Technical Article

How to Write Assembly Language: Basic Assembly Instructions in the ARM Instruction Set

February 08, 2019 by Stephen St. Michael

Learn some basic instructions used in the ARM instruction set used for programming ARM cores.

Learn some basic instructions used in the ARM instruction set used for programming ARM cores.

This article is intended to help you learn about basic assembly instructions for ARM core programming.

We will pick up from a previous post on ARM register files—please consider reviewing that information before continuing as we will reference register denotations and register flags in the instructions below.

This information will be used in the next article to program a Raspberry Pi, which uses a 32-bit ARM core. In this article, we will focus our attention on 32-bit ARMv7 instructions and 32-bit registers.

Note: Later versions of the Raspberry Pi, running Raspbian, use a 64-bit ARMv8 processor, but run it in 32-bit mode just like the older v7 versions. We may cover ARMv8 in a future article.


Supporting Information:

Machine Code

Instructions are used by the processor—let's take one look at the machine code that the instructions represent. Since most of the instructions we'll go over are for data operations, I've grabbed the data-processing instruction out of the ARMV7 manual.


Figure 1. ARM data-processing instruction


Figure 1 shows the 32 bits found in an ARM data-processing instruction; each bit has a specific purpose, either individually or as part of a group.

The condition field is 4 bits wide, as there are roughly fifteen conditional codes. The opcode is 4 bits wide and sits between the immediate flag, which signals that operand 2 holds an immediate value, and the condition-set flag, which we can use to update the status register during an operation (more on these later). Notice it's the opcode that determines the operation—such as addition, subtraction, or exclusive OR—that the processor will perform.

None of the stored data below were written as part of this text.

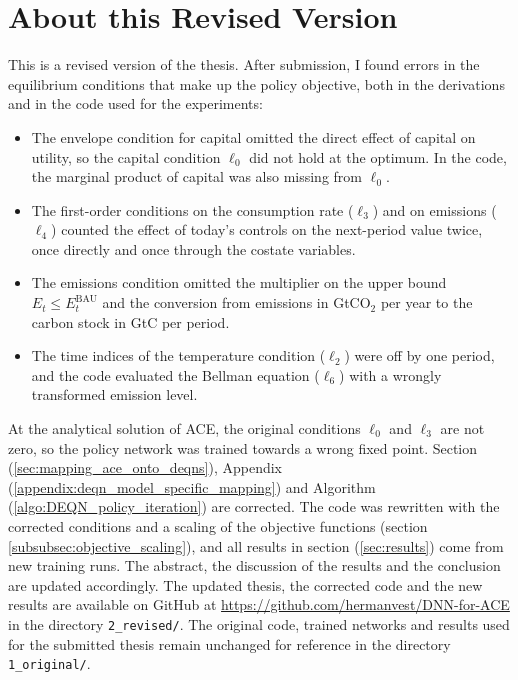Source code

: \section*{About this Revised Version}

This is a revised version of the thesis. After submission, I found errors in the equilibrium conditions that make up the policy objective, both in the derivations and in the code used for the experiments:

\begin{itemize}
    \item The envelope condition for capital omitted the direct effect of capital on utility, so the capital condition \(\ell_0\) did not hold at the optimum. In the code, the marginal product of capital was also missing from \(\ell_0\).
    \item The first-order conditions on the consumption rate (\(\ell_3\)) and on emissions (\(\ell_4\)) counted the effect of today's controls on the next-period value twice, once directly and once through the costate variables.
    \item The emissions condition omitted the multiplier on the upper bound \(E_t \leq E_t^{\text{BAU}}\) and the conversion from emissions in GtCO\(_2\) per year to the carbon stock in GtC per period.
    \item The time indices of the temperature condition (\(\ell_2\)) were off by one period, and the code evaluated the Bellman equation (\(\ell_6\)) with a wrongly transformed emission level.
\end{itemize}

At the analytical solution of ACE, the original conditions \(\ell_0\) and \(\ell_3\) are not zero, so the policy network was trained towards a wrong fixed point. Section (\ref{sec:mapping_ace_onto_deqns}), Appendix (\ref{appendix:deqn_model_specific_mapping}) and Algorithm (\ref{algo:DEQN_policy_iteration}) are corrected. The code was rewritten with the corrected conditions and a scaling of the objective functions (section \ref{subsubsec:objective_scaling}), and all results in section (\ref{sec:results}) come from new training runs. The abstract, the discussion of the results and the conclusion are updated accordingly. The updated thesis, the corrected code and the new results are available on GitHub at \url{https://github.com/hermanvest/DNN-for-ACE} in the directory \texttt{2\_revised/}. The original code, trained networks and results used for the submitted thesis remain unchanged for reference in the directory \texttt{1\_original/}.
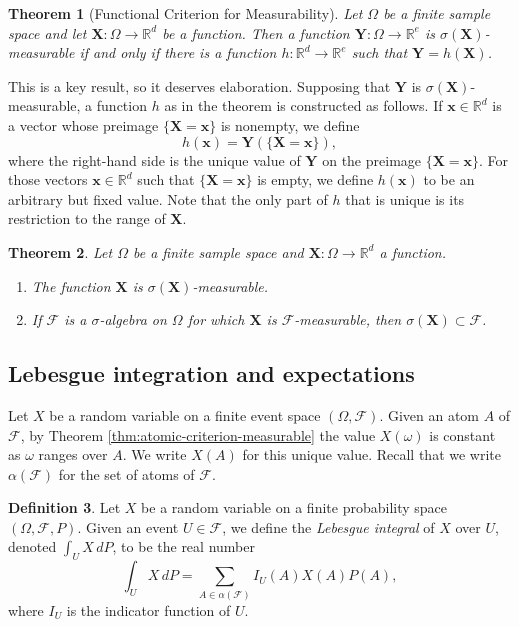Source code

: \documentclass[reqno]{amsart}
\newtheorem{thm}{Theorem}[section]
\theoremstyle{definition}
\newtheorem{defn}[thm]{Definition}
\numberwithin{equation}{section}
\begin{document}
\begin{thm}[Functional Criterion for Measurability]\label{thm:functional-criterion-measurable}
Let $\Omega$ be a finite sample space and let $\mathbf{X}: \Omega \to \mathbb{R}^d$ be a function. Then a function $\mathbf{Y}: \Omega \to \mathbb{R}^e$ is $\sigma(\mathbf{X})$-measurable if and only if there is a function $h: \mathbb{R}^d \to \mathbb{R}^e$ such that $\mathbf{Y} = h(\mathbf{X})$.
\end{thm}

This is a key result, so it deserves elaboration. Supposing that $\mathbf{Y}$ is $\sigma(\mathbf{X})$-measurable, a function $h$ as in the theorem is constructed as follows. If $\mathbf{x}\in \mathbb{R}^d$ is a vector whose preimage $\{\mathbf{X} = \mathbf{x}\}$ is nonempty, we define
	\[
	h(\mathbf{x}) = \mathbf{Y}(\{\mathbf{X} = \mathbf{x}\}),
	\]
where the right-hand side is the unique value of $\mathbf{Y}$ on the preimage $\{\mathbf{X} = \mathbf{x}\}$. For those vectors $\mathbf{x}\in \mathbb{R}^d$ such that $\{\mathbf{X} = \mathbf{x}\}$ is empty, we define $h(\mathbf{x})$ to be an arbitrary but fixed value. Note that the only part of $h$ that is unique is its restriction to the range of $\mathbf{X}$.


\begin{thm}
Let $\Omega$ be a finite sample space and $\mathbf{X}: \Omega \to \mathbb{R}^d$ a function.
\begin{enumerate}
\item The function $\mathbf{X}$ is $\sigma(\mathbf{X})$-measurable.
\item If $\mathcal{F}$ is a $\sigma$-algebra on $\Omega$ for which $\mathbf{X}$ is $\mathcal{F}$-measurable, then $\sigma(\mathbf{X}) \subset \mathcal{F}$.
\end{enumerate}
\end{thm}

\subsection{Lebesgue integration and expectations}

Let $X$ be a random variable on a finite event space $(\Omega, \mathcal{F})$. Given an atom $A$ of $\mathcal{F}$, by Theorem \ref{thm:atomic-criterion-measurable} the value $X(\omega)$ is constant as $\omega$ ranges over $A$. We write $X(A)$ for this unique value. Recall that we write $\alpha(\mathcal{F})$ for the set of atoms of $\mathcal{F}$.

\begin{defn}
Let $X$ be a random variable on a finite probability space $(\Omega, \mathcal{F}, P)$. Given an event $U\in \mathcal{F}$, we define the \textit{Lebesgue integral} of $X$ over $U$, denoted $\int_U X \, dP$, to be the real number
	\[
	\int_U X \, dP = \sum_{A\in \alpha(\mathcal{F})} I_U(A)X(A)P(A),
	\]
where $I_U$ is the indicator function of $U$.
\end{defn}
\end{document}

As you go through the instructions below, we'll reference Figure 1 and try to see how the assembly instruction gets encoded into binary. And don't be afraid to dig through the ARM manual for more information.

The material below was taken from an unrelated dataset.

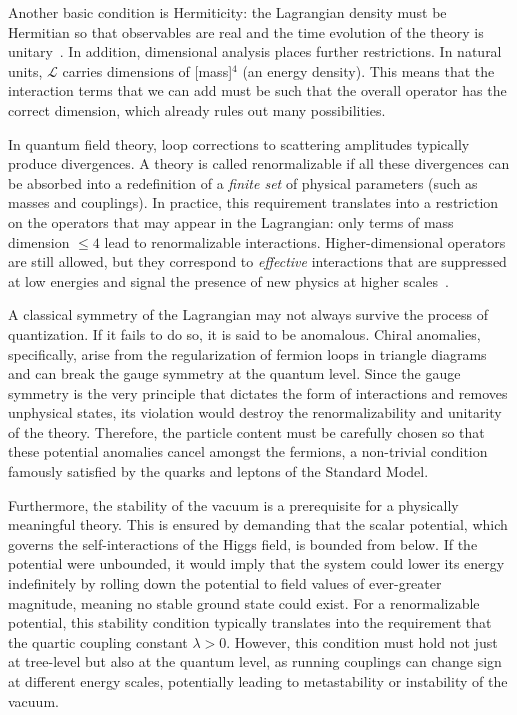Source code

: Another basic condition is Hermiticity: the Lagrangian density must be Hermitian so that observables are real and the time evolution of the theory is unitary~\parencite{pall,peskin}. In addition, dimensional analysis places further restrictions. In natural units, $\mathcal{L}$ carries dimensions of [mass]$^4$ (an energy density). This means that the interaction terms that we can add must be such that the overall operator has the correct dimension, which already rules out many possibilities. 

In quantum field theory, loop corrections to scattering amplitudes typically produce divergences. A theory is called renormalizable if all these divergences can be absorbed into a redefinition of a \emph{finite set} of physical parameters (such as masses and couplings). In practice, this requirement translates into a restriction on the operators that may appear in the Lagrangian: only terms of mass dimension $\leq 4$ lead to renormalizable interactions. Higher-dimensional operators are still allowed, but they correspond to \emph{effective} interactions that are suppressed at low energies and signal the presence of new physics at higher scales~\parencite{peskin,Weinberg}. 

A classical symmetry of the Lagrangian may not always survive the process of quantization. If it fails to do so, it is said to be anomalous. Chiral anomalies, specifically, arise from the regularization of fermion loops in triangle diagrams and can break the gauge symmetry at the quantum level. Since the gauge symmetry is the very principle that dictates the form of interactions and removes unphysical states, its violation would destroy the renormalizability and unitarity of the theory. Therefore, the particle content must be carefully chosen so that these potential anomalies cancel amongst the fermions, a non-trivial condition famously satisfied by the quarks and leptons of the Standard Model.

Furthermore, the stability of the vacuum is a prerequisite for a physically meaningful theory. This is ensured by demanding that the scalar potential, which governs the self-interactions of the Higgs field, is bounded from below. If the potential were unbounded, it would imply that the system could lower its energy indefinitely by rolling down the potential to field values of ever-greater magnitude, meaning no stable ground state could exist. For a renormalizable potential, this stability condition typically translates into the requirement that the quartic coupling constant $\lambda > 0$. However, this condition must hold not just at tree-level but also at the quantum level, as running couplings can change sign at different energy scales, potentially leading to metastability or instability of the vacuum.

How to Read Assembly Instructions: Mnemonics and Operands

Every instruction begins with a mnemonic that represents an operation. Following the mnemonic are the operands that will be operated on. These are typically destination and source operands, as seen below.




The ADD instruction (covered in the section below) adds R2 to R1 and puts the result in register R0 (see the previous article for an explanation of these denotations). This is the typical way to read an assembly instruction. Add R2 to R1 and put it (the result) in R0. The equivalent machine code that will execute on the processor is shown alongside the ADD instruction.

The 'Cond'  field contains '1110' for always execute. These bits come into play when using conditional suffixes appended to the ADD operation. The next field is unused and set to zero. The 'I' field is zero because 'Op2' is a register and not an immediate value. The 'S' field is zero because we did not append an S to the ADD operation, i.e., we don't want this instruction to update the status register flags (N, Z, C, and V, discussed above).

If you refer back to Figure 1, notice the opcode for addition. It's 0100b. This tells the processor to set the datapath for an ADD operation. The last three fields are R1 (0001b), R0 (0000b), and R2 ( ….0010b).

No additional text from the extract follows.